The earliest document attesting pilgrimages to the Mary statue of Spabrücken stems from the middle of the 14th century. During the Reformation, the pilgrimages ceased for a while, because the local aristocrats and with them their subjects, became Lutherans. This lasted for 80 years. In 1648, they all converted back to Catholicism and in 1666, the people of Oberheimbach (20km away) rekindled the old pilgrimage and devotion. Their own special Mother of Consolation had been stolen during the 30 Year War. Now the Plague was ravaging the community and they needed a divine Mother to run to for protection. Their priest gave his blessing under the condition that the pilgrimage be repeated. And so the faithful have been undertaking an annual pilgrimage to the Black Madonna of Soon on the first weekend in September for about 450 years.

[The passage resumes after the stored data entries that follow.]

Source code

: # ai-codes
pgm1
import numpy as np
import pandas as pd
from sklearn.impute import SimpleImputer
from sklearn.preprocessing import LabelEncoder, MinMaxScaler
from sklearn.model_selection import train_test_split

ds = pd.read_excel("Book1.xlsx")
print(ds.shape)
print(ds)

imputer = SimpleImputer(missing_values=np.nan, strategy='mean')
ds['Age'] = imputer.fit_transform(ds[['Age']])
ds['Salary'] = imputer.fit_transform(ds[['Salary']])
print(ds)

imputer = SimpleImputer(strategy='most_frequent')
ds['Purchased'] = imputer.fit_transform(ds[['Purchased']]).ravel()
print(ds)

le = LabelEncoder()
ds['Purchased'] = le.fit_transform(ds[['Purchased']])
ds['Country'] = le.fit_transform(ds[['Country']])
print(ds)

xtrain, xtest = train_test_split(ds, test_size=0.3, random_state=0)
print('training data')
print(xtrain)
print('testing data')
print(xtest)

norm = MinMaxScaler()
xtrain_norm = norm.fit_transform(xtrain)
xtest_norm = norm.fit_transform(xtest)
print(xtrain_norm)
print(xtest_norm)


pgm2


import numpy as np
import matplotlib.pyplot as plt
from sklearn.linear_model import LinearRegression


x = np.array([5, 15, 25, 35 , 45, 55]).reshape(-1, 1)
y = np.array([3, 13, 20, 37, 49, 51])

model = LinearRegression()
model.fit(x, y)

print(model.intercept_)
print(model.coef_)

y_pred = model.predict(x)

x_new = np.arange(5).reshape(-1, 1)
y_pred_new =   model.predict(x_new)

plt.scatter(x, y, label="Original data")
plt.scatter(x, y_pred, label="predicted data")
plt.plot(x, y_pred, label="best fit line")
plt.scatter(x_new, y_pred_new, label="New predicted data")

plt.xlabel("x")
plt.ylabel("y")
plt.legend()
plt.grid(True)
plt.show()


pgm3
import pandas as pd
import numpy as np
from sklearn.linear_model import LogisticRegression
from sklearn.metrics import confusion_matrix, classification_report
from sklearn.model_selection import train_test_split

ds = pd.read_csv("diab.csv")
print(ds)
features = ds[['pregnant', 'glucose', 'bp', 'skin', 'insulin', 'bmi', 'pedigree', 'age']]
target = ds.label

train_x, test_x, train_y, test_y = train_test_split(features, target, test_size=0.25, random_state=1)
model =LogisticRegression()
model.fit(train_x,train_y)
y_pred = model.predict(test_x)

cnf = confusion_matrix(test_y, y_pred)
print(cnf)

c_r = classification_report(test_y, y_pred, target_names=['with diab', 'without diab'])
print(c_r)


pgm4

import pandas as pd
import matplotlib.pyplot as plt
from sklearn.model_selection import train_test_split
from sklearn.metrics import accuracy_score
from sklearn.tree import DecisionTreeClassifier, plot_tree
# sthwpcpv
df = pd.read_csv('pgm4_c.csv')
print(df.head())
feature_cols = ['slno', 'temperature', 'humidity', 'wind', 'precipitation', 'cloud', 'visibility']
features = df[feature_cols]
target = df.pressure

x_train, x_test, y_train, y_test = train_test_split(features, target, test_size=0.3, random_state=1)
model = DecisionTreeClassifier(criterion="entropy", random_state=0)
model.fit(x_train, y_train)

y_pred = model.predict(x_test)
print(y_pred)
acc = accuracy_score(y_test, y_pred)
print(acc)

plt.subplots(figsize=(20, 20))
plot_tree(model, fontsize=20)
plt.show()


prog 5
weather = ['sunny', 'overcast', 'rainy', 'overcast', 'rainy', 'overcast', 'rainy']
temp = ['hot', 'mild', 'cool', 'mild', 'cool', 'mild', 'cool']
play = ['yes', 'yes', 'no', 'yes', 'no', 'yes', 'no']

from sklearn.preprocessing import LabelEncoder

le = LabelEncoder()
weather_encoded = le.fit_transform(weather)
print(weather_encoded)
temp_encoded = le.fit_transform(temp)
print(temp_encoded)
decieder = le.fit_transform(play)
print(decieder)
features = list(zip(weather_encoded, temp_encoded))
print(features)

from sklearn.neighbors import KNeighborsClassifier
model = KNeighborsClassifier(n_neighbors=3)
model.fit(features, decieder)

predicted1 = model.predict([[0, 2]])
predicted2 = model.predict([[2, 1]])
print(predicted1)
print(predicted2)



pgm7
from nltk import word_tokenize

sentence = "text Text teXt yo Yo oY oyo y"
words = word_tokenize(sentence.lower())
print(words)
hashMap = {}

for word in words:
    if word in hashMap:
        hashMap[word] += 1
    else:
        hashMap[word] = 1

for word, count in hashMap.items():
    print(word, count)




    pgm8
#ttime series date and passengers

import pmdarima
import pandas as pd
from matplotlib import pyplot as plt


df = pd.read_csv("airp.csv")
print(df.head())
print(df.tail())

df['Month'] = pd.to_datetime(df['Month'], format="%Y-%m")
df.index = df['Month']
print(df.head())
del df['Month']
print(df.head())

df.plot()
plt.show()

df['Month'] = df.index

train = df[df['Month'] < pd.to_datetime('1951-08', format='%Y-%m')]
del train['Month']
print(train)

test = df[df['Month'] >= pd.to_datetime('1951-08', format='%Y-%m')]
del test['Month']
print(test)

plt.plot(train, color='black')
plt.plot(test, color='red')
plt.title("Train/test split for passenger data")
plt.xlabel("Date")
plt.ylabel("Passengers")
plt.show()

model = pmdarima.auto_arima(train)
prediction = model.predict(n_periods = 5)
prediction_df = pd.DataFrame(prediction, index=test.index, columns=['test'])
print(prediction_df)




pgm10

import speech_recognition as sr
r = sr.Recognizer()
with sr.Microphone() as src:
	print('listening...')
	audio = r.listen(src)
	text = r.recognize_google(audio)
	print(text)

The village welcomes the pilgrims by decorating the streets and houses with flags and candles and joining in the candle light procession the evening before a bishop celebrates special masses. During October, the so called ‘month of the rosary’ her devotees focus on this “meditative prayer to the Mother of God” (as the website says).
The Black Madonn is called a ‘Gnadenbild’, i.e. an image of grace, which means there is something miraculous about her, but nowadays it’s difficult to find anybody who remembers how she got this reputation. The last time she was really famous was in the 18th century. In those days up to six thousand pilgrims would come to her every day during her festival in September. We still have a book of miracles (“Mirakelbuch”), recorded in this era. It lists supernatural healings, prayers answered, etc.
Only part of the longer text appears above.